***** THE RECORDS
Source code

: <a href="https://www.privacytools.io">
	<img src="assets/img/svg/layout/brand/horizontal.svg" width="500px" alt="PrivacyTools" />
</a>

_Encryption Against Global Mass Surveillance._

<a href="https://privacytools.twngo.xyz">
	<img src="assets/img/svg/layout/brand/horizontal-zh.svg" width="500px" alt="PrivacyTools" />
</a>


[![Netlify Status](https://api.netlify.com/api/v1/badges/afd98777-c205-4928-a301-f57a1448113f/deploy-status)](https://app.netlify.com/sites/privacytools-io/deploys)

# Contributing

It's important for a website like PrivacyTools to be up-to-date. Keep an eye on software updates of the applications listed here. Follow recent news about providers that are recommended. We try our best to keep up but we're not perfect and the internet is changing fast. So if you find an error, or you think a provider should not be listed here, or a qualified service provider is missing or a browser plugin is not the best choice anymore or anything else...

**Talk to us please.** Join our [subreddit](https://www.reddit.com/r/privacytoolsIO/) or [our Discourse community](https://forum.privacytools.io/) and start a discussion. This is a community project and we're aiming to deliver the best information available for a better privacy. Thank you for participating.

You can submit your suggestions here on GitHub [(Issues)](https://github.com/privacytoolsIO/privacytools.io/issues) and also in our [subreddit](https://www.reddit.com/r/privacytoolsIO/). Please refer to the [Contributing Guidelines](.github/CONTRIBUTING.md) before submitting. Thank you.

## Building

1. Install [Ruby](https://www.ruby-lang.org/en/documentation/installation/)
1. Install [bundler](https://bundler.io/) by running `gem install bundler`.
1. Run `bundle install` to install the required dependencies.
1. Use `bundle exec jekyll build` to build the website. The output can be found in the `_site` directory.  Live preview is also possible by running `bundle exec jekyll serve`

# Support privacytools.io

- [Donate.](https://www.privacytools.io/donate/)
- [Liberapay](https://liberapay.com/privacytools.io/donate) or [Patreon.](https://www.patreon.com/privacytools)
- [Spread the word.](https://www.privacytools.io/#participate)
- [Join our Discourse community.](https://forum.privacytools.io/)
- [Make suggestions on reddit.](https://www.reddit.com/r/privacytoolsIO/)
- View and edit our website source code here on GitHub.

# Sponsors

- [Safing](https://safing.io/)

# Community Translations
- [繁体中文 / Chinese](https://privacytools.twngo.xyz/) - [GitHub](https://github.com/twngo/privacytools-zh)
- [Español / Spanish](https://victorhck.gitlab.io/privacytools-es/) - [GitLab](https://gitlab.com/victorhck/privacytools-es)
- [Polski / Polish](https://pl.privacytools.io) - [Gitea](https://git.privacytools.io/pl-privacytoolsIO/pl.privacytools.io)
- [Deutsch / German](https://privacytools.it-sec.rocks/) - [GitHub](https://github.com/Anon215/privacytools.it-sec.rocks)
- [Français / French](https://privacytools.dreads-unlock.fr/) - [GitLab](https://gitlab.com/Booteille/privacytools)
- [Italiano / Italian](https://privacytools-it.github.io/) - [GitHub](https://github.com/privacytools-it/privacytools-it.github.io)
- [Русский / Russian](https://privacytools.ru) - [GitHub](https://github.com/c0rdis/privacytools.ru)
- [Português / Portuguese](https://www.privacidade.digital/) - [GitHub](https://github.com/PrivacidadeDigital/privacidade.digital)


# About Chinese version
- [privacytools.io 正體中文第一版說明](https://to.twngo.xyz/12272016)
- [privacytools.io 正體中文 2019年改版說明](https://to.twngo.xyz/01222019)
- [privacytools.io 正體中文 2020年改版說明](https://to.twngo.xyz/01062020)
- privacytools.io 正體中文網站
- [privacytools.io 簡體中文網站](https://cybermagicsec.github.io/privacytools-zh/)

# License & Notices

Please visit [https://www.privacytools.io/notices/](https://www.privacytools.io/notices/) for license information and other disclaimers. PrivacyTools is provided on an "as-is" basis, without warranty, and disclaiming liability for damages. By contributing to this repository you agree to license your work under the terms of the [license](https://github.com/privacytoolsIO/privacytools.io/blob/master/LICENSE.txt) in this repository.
**********
TASK DETAILS: All that is needed is the exact run of lines above from the line containing "- View and edit" through the line containing "- [Español /", both of them included.

THE ANSWER:
- View and edit our website source code here on GitHub.

# Sponsors

- [Safing](https://safing.io/)

# Community Translations
- [繁体中文 / Chinese](https://privacytools.twngo.xyz/) - [GitHub](https://github.com/twngo/privacytools-zh)
- [Español / Spanish](https://victorhck.gitlab.io/privacytools-es/) - [GitLab](https://gitlab.com/victorhck/privacytools-es)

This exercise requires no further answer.